## WHAT THE TASK REQUIRES
Search each line of the data for the word "pixel"; copy every line where it is found.

● ● ● ● ●

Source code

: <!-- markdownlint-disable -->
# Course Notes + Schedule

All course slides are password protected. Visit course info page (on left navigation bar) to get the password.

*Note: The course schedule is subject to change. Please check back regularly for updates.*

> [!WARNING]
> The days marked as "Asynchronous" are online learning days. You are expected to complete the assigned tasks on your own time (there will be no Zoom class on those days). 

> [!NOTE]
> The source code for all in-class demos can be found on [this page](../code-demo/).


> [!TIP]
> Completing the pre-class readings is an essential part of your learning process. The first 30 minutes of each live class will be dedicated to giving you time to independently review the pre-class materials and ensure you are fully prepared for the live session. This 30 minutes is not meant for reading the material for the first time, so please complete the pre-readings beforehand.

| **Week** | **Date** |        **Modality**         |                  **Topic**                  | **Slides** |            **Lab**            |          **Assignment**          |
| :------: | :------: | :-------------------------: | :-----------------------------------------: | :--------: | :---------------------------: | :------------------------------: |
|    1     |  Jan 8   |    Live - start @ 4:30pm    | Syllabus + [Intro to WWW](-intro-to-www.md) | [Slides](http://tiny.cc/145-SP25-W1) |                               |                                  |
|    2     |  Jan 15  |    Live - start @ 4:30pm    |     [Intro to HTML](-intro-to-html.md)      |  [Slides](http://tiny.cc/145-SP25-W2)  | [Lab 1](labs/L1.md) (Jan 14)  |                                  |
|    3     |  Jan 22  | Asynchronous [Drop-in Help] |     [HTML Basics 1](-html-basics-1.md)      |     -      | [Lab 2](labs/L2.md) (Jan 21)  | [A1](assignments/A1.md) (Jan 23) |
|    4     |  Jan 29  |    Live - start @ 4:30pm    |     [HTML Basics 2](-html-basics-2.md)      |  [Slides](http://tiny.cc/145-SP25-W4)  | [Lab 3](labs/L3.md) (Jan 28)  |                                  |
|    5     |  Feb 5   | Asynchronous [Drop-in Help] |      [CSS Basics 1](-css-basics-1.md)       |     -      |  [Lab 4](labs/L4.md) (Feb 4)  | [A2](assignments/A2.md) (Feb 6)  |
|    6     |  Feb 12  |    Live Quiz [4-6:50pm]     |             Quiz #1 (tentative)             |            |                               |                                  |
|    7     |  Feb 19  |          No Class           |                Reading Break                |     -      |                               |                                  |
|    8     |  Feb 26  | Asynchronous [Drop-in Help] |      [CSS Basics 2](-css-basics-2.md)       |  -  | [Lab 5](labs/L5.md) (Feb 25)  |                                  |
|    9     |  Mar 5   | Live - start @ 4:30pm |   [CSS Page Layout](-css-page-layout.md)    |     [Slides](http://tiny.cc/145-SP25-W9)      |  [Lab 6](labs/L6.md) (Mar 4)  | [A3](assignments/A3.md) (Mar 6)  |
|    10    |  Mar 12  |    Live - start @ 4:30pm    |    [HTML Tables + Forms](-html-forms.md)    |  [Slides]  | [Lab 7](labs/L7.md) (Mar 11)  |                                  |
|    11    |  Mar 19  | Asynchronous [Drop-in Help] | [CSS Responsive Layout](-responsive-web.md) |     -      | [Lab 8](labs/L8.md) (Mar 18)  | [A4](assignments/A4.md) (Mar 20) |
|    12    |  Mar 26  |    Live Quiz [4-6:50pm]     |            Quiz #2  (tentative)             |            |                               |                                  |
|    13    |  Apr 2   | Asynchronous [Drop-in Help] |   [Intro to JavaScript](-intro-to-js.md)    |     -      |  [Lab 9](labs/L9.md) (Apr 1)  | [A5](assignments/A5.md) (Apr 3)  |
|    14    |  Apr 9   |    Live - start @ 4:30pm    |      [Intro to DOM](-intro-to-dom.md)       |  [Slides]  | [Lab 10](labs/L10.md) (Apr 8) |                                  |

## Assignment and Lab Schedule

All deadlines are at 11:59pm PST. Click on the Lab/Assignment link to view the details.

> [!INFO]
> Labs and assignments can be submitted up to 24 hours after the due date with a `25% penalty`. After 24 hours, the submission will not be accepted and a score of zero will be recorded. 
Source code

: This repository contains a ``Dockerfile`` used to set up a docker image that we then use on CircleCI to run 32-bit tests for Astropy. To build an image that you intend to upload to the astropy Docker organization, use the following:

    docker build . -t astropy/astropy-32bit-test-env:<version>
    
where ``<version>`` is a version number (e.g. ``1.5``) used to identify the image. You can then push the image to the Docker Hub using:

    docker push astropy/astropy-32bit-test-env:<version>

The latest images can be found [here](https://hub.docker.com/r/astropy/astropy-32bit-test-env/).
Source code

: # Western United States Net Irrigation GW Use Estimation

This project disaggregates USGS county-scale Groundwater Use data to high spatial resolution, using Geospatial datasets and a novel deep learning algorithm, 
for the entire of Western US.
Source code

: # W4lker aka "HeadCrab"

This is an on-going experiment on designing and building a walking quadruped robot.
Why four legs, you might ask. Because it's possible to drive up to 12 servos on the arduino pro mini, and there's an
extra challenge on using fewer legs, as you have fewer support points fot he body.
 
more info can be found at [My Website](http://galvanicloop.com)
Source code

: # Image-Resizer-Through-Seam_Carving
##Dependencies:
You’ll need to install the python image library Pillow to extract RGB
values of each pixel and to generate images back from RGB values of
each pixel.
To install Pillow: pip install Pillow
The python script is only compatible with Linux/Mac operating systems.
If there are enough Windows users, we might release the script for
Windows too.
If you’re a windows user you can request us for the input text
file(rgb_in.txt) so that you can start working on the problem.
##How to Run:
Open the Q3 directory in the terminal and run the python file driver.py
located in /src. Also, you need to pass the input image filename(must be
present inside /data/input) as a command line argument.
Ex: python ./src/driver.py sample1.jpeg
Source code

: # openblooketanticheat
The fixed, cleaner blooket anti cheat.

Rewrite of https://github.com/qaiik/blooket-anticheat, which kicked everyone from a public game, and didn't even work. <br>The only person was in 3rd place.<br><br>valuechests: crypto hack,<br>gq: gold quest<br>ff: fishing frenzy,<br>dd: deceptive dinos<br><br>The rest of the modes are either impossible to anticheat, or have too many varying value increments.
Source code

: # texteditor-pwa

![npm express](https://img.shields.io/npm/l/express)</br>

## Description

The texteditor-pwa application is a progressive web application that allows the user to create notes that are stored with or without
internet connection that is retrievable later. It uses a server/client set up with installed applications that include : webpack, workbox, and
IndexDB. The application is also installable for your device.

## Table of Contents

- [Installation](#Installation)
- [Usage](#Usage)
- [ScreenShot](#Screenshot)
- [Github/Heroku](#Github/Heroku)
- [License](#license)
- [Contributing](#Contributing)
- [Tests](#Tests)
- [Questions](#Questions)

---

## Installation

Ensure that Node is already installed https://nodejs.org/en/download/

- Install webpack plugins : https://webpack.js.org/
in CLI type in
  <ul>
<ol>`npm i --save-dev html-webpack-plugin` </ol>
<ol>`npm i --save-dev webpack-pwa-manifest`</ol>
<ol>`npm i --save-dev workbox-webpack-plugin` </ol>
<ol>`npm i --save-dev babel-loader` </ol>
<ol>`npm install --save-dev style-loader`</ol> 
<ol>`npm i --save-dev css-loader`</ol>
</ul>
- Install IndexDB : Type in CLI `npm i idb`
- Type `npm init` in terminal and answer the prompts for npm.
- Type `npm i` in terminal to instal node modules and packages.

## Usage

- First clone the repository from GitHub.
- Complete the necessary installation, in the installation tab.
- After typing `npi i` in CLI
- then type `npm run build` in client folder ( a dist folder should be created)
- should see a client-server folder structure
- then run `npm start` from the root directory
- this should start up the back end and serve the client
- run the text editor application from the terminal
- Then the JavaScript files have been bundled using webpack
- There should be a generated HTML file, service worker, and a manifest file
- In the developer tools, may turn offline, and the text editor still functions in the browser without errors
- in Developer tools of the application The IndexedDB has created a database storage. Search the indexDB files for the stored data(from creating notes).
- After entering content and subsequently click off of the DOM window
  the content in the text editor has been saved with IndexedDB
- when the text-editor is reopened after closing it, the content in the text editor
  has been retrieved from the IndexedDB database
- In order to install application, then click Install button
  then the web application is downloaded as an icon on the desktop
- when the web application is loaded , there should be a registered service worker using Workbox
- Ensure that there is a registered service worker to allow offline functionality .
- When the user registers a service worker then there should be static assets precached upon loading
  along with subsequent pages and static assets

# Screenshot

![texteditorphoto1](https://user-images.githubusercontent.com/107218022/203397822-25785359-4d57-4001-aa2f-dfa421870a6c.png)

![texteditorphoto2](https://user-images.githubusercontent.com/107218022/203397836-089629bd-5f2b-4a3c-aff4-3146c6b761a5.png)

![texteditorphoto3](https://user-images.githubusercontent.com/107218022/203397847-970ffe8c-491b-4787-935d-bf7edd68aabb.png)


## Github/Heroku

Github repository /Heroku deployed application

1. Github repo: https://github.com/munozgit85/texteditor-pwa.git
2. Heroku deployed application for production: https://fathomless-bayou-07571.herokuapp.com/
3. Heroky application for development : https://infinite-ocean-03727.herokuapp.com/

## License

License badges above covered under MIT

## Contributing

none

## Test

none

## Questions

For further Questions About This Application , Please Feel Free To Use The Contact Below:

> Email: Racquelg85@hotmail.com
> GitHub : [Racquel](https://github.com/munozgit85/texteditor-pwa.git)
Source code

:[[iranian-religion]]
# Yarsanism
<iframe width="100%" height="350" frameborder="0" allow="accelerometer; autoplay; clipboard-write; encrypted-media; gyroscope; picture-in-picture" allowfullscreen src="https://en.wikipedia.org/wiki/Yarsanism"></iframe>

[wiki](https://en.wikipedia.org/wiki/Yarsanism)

● ● ● ● ●

## SOLUTION TO THIS PROBLEM
values of each pixel and to generate images back from RGB values of
each pixel.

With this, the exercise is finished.